I've had a few "dry" spade connectors on the Electrolux fridges over the years. Try taking off and refitting the connectors a few times - small squirt of WD40 to help make a better circuit.

After that if it does not work, do as advised by caspar.

BTW its really best to have a dedicated leisure battery to run appliances - unless you can park on a hill everytime you park up for a bump start. Starting/cranking batteries are not suited to being discharged below about 70% (varies by make) - whereas leisure batteries are designed to go down to around the 30% - 40% mark and then recovering. I'd be buying a new starting battery before winter set in.

Do a lookup in the forums on fitting leisure batteries and simple dual battery charging circuits - its a lot cheaper than stuffing batteries every few years.


----------



## caspar (Oct 31, 2010)

Didn't pick up that you don't have a dedicated leisure battery. It really is well worth the cost of buying one. All you need to get it to charge as you drive along is a spotlight relay wired up - about £5.00! Connect to the ignition or alternator, or alternatively you can have it manually switched (though the danger here is that you forget to turn it off when you stop so still end up draining the engine battery.

A very cheap, quick and easy job - just make sure you use the correct wire and the lowest fuse you can get away with without it blowing.

ps Insulated spade connectors make excellent fuse holders and are much cheaper!


----------



## motorhead550 (Nov 1, 2010)

Thanks for all your responses. Yes the vehicle has a dedicated leisure battery for all the other functions, but the fridge takes its 12v from the engine battery, so the engine needs to run to operate the fridge in this mode. Maybe the battery is on its way out perhaps? The motor is still under warranty so I may get it repaired while its still covered as I've limited time to carry out any modifications.


----------



## Mickt (Nov 1, 2010)

motorhead550 said:


> Thanks for all your responses. Yes the vehicle has a dedicated leisure battery for all the other functions, but the fridge takes its 12v from the engine battery, so the engine needs to run to operate the fridge in this mode. Maybe the battery is on its way out perhaps? The motor is still under warranty so I may get it repaired while its still covered as I've limited time to carry out any modifications.


 
The fridge works on 12 volt only when the engine is running. The fuses under the bonnet

are from the relay.
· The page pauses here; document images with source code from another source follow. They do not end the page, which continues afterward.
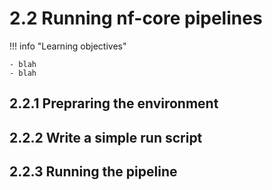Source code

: # 2.2 Running nf-core pipelines

!!! info "Learning objectives"

    - blah 
    - blah 
    
## 2.2.1 Prepraring the environment

## 2.2.2 Write a simple run script

## 2.2.3 Running the pipeline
Fridge is wired from the D connection on the alternator to relay then 

via fuse to fridge . If you have power at fuse connection then the problem should be 

with the wire direct to fridge  The leisure battery has NO connection with the fridge


----------



## Deleted member 207 (Nov 1, 2010)

If the vehicle has a dual battery setup - I'd expect the leisure battery to be isolated from the cranking battery by a solenoid of some sort - engine off = no charge to the leisure battery and no discharge from the cranking battery. Just rewire the the fridge to the leisure battery. If the leisure battery was not isolated from the cranking battery it would have discharged at the same time as the cranking battery - do you remember if the living area lights still worked?

Sounds as though the leisure battery may have been the original culprit and someone (previous owner??) has rewired the fridge to operate off the cranking battery. Maybe a quick visit to an auto elec to have both batteries tested unless you can do it yourself with appropriate testers that can check the alternator as well the batteries. There's plenty of info on here and the internet about leisure batteries, sizing, simple dual battery circuits, gel v wet v glass mat etc. etc.  Just dont use a cranking battery as a leisure battery they just cant hack it.


----------



## Deleted member 967 (Nov 1, 2010)

Mickt said:


> The fridge works on 12 volt only when the engine is running. The fuses under the bonnet
> 
> are from the relay. Fridge is wired from the D connection on the alternator to relay then
> 
> ...


 
I agree with Mickt.  The fridge should only work on 12v when the engine (alternator) is producing power.  If the split charge relay has gone faulty it may be cutting of this connection.  The power should only flow when the ignition light is off.

As an experiment try connecting the fridge heating element direct to a battery remember this draws a lot of current (130w @12V = about 11 amps) so if left connected to a battery it will soon flatten it.


----------



## Talbot Bertha (Nov 1, 2010)

Still have the original manual for my express merlin and im certain the wiring diagram for the shows that 12v runs directly off the alternator via a relay that energises when the engine is running. It should not be connected to the leisure battery because it will flatten it quicker than the alternator can charge it.


----------



## maingate (Nov 1, 2010)

If your alternator is not very powerful (as has been suggested) you could always fit a more powerful one. They come in a range of outputs. A split charge relay is easy to fit.


----------